Ironcore Backup Solution (IBS) splits the backup pipeline between the host that owns the workload and the backup server. The split is fixed: the host always performs change tracking, chunking, compression, and encryption; the backup server always performs deduplication, storage, replication, and verification. The location of the “host side” depends on the workload type:
Workload TypePipeline Runs OnSoftware in the Guest
Virtual machine on IroncoreIroncore hypervisor hostNone — fully agentless
System container on IroncoreIroncore hypervisor hostNone — fully agentless
Physical Linux hostThe host itselfironcore-backup-client package
File-archive from any Linux machineThe machine itselfironcore-backup-client package
Agentless for hypervisor-managed workloads — block-level change tracking is performed by the hypervisor against the VM’s virtual disks. The guest OS is not touched, does not need a backup driver, and cannot detect the backup. This applies to all VMs and system containers running on Ironcore.
Agent-based for physical workloads — bare-metal hosts, standalone Linux servers, and machines outside the virtualisation layer require the lightweight ironcore-backup-client package. The client provides the same pipeline (chunk, compress, encrypt) and pushes to the backup datastore.

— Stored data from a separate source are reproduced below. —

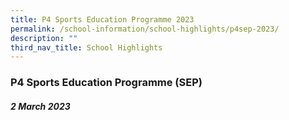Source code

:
 ```yaml
---
title: P4 Sports Education Programme 2023
permalink: /school-information/school-highlights/p4sep-2023/
description: ""
third_nav_title: School Highlights
---
```

### P4 Sports Education Programme (SEP)

##### 2 March 2023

High-Level Component Diagram

Changed Block Tracking (CBT) is the foundational mechanism of every incremental backup. The hypervisor maintains a per-disk bitmap that records every block written since the previous backup. Only blocks marked dirty are read, hashed, compressed, encrypted, and transmitted — every other block is skipped entirely. CBT is what allows multi-terabyte VMs to back up in seconds when only a small fraction of disk has changed.

Service Inventory

ServiceProcessPurpose
Backup APIironcore-backup-apiREST API for all backup operations
Schedulerironcore-backup-schedulerTriggers jobs based on configured schedule
Workerironcore-backup-workerExecutes backup, restore, and sync tasks
Verification Workerironcore-backup-verifierRe-reads chunks and validates SHA-256
Garbage Collectorironcore-backup-gcReclaims orphaned chunks
Replication Workerironcore-backup-syncMirrors snapshots between sites
Tape Workerironcore-backup-tapeReads / writes LTO tape libraries
Notification Engineironcore-backup-notifyRoutes alerts to SMTP, webhooks, and metric servers

Host-Side Pipeline

The host owns the most expensive part of the pipeline: identifying changes, chunking, compressing, and encrypting. As described in the Deployment Model above, the “host” is the hypervisor host for VM and container backups (agentless from the guest’s perspective), or the physical host itself for bare-metal backups via the ironcore-backup-client package.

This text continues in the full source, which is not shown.